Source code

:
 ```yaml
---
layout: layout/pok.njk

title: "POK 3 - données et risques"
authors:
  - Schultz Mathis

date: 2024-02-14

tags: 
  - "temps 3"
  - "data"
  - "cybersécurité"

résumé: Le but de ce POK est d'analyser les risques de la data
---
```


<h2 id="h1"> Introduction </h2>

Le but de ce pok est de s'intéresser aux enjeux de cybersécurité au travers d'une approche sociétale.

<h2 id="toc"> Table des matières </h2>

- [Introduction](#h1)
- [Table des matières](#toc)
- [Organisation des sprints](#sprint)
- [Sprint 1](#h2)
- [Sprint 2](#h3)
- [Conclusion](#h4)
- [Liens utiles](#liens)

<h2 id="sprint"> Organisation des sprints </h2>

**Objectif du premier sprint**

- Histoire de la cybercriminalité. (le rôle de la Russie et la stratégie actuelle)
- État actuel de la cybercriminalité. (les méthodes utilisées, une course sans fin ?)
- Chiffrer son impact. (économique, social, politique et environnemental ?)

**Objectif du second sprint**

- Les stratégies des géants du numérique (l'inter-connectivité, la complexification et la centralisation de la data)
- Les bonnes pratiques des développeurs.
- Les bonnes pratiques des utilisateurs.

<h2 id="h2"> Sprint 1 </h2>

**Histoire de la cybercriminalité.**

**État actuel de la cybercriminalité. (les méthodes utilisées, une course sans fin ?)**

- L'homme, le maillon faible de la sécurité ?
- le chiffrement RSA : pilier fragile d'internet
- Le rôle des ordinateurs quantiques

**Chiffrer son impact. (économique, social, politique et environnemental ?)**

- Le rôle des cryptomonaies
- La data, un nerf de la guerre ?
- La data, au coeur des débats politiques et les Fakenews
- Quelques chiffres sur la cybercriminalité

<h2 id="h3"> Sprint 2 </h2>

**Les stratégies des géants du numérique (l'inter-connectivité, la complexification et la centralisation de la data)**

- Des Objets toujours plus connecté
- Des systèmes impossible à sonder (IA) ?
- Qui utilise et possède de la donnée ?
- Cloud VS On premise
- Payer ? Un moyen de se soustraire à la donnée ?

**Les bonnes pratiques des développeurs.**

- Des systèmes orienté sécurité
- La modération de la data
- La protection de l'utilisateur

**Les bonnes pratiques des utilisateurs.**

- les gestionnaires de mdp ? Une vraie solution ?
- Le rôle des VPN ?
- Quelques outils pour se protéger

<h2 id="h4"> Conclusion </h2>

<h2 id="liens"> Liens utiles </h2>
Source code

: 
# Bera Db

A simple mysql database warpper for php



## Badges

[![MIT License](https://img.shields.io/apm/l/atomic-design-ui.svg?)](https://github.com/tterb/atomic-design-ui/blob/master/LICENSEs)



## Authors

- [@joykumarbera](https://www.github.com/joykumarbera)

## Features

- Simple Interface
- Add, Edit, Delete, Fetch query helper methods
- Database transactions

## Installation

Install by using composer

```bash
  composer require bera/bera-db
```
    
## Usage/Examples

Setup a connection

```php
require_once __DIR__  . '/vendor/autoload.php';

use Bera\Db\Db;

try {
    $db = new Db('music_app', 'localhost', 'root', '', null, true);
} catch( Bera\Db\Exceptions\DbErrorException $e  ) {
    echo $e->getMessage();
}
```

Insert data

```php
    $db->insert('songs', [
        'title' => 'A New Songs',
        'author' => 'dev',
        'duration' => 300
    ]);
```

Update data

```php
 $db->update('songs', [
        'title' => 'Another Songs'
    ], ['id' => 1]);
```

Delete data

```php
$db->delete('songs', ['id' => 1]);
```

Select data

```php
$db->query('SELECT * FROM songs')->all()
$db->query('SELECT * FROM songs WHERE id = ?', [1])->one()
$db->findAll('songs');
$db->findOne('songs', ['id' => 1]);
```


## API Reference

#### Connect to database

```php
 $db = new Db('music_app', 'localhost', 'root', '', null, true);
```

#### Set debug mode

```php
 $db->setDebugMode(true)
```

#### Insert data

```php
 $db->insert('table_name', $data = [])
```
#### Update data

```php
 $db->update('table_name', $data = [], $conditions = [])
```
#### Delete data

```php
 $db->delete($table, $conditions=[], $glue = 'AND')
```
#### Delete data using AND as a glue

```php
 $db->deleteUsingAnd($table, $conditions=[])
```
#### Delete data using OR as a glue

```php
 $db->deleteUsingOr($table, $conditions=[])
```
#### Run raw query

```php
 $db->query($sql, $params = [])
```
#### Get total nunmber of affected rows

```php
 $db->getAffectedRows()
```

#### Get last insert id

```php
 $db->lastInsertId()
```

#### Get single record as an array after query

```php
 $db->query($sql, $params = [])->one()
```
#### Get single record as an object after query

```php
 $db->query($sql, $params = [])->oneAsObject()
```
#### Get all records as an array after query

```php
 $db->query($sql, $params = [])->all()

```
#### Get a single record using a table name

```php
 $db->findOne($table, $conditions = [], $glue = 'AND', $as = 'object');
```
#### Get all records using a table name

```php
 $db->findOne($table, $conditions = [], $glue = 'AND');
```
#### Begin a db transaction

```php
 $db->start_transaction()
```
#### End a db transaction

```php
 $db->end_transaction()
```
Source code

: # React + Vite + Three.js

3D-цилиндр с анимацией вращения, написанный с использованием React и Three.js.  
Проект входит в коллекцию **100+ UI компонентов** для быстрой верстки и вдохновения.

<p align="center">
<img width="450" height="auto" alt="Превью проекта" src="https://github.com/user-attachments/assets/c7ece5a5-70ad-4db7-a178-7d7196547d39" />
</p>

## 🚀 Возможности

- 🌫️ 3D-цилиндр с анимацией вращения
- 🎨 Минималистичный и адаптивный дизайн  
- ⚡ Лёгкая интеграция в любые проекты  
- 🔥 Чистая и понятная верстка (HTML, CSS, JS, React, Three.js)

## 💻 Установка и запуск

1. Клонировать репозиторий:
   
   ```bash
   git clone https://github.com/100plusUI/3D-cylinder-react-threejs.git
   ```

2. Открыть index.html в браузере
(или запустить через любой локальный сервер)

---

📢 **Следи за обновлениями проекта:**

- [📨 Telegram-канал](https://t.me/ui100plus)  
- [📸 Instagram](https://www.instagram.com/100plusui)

> Problem to work on
Every line where "pratiques" appears must be returned from the listing above.

> Written answer
- Les bonnes pratiques des développeurs.
- Les bonnes pratiques des utilisateurs.
**Les bonnes pratiques des développeurs.**
**Les bonnes pratiques des utilisateurs.**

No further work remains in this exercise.